Prof. de Vet seeks to understand how behaviors arise in specific social, economic, and physical environments (so-called socio-ecological levels). These behavioral insights inform the design, evaluation, and implementation of interventions and policies aimed at changing individuals, environments, and broader systems.
She has led various externally funded research projects on the interconnections between behavior, health, and environment, including the ZonMW-funded Health Improvement through Nudging Techniques program (HINTS) and a personal VIDI grant on implicit social norms in food environments. She is currently the project leader for the NWO-funded program “Tipping the Balance for Dietary Change,” which explores the environmental, behavioral, and societal aftereffects of food environment interventions.

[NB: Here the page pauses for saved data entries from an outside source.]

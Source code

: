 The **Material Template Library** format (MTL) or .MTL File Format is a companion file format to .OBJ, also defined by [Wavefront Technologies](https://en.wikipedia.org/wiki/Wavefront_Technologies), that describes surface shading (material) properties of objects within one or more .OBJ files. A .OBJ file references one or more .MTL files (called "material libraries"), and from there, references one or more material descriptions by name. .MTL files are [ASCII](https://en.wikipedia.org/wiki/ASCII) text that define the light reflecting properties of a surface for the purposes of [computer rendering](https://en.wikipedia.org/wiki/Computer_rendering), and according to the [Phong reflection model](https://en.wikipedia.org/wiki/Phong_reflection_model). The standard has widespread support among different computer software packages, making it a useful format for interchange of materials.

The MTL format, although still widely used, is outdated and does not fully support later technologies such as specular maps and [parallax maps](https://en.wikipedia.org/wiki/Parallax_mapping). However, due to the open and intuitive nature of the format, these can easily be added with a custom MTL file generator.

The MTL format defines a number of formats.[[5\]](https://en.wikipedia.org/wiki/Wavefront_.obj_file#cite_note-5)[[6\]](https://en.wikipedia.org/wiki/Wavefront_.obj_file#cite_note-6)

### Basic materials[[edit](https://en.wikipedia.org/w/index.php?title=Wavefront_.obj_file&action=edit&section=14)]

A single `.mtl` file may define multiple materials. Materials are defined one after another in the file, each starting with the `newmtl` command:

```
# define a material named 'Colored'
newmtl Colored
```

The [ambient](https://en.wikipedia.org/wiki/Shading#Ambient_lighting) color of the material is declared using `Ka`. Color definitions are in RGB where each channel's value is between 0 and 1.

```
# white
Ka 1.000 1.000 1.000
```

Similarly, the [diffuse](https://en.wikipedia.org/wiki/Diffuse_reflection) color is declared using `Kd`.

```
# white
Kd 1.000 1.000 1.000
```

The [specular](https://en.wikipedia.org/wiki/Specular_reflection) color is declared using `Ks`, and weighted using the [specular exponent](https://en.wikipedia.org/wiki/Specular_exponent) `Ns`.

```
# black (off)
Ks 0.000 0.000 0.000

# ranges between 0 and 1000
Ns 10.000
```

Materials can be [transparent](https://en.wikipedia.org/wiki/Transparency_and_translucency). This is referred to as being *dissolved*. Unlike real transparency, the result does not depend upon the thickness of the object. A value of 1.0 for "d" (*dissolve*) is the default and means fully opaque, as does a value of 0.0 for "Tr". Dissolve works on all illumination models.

Prof. de Vet also leads a ZonMW-funded program on implementing interventions in long-term care to prevent antimicrobial resistance and serves as work package leader for an NWO KIC microbiome project investigating societal acceptance of sustainable crop protection technology. She was part of the leadership team for the protein transition strategic theme at WUR.
Prof. de Vet holds a PhD in health sciences and has worked in public health, psychology, communication science, and the humanities. For example, as chair of Consumption and Healthy Lifestyles and as dean of Liberal Arts and Sciences at University College Tilburg, she led interdisciplinary research and educational programs.
She serves in various advisory roles in policy and practice, including as a member of the National Health Council of the Netherlands (the main scientific advisory body to the Dutch government and parliament) and as a member of the behavioral sciences technical advisory group to the World Health Organization. She is also on the program council for CLICKNL, the top sector for creative industries, and serves on various ZonMW committees (e.g., infectious diseases and antimicrobial resistance; lifestyle medicine).
At AMS, Prof. de Vet will focus on the interconnections between behavioral science, public health, and urban living environments. Key questions include: How can urban living environments be designed to contribute to happy and healthy cities and communities? How do developments in urban living environments (e.g., heat, greening, mobility) influence the health and well-being of citizens, and how do behavioral responses hinder or accelerate these outcomes (e.g., through physical activity, diet, or health-protective behaviors)?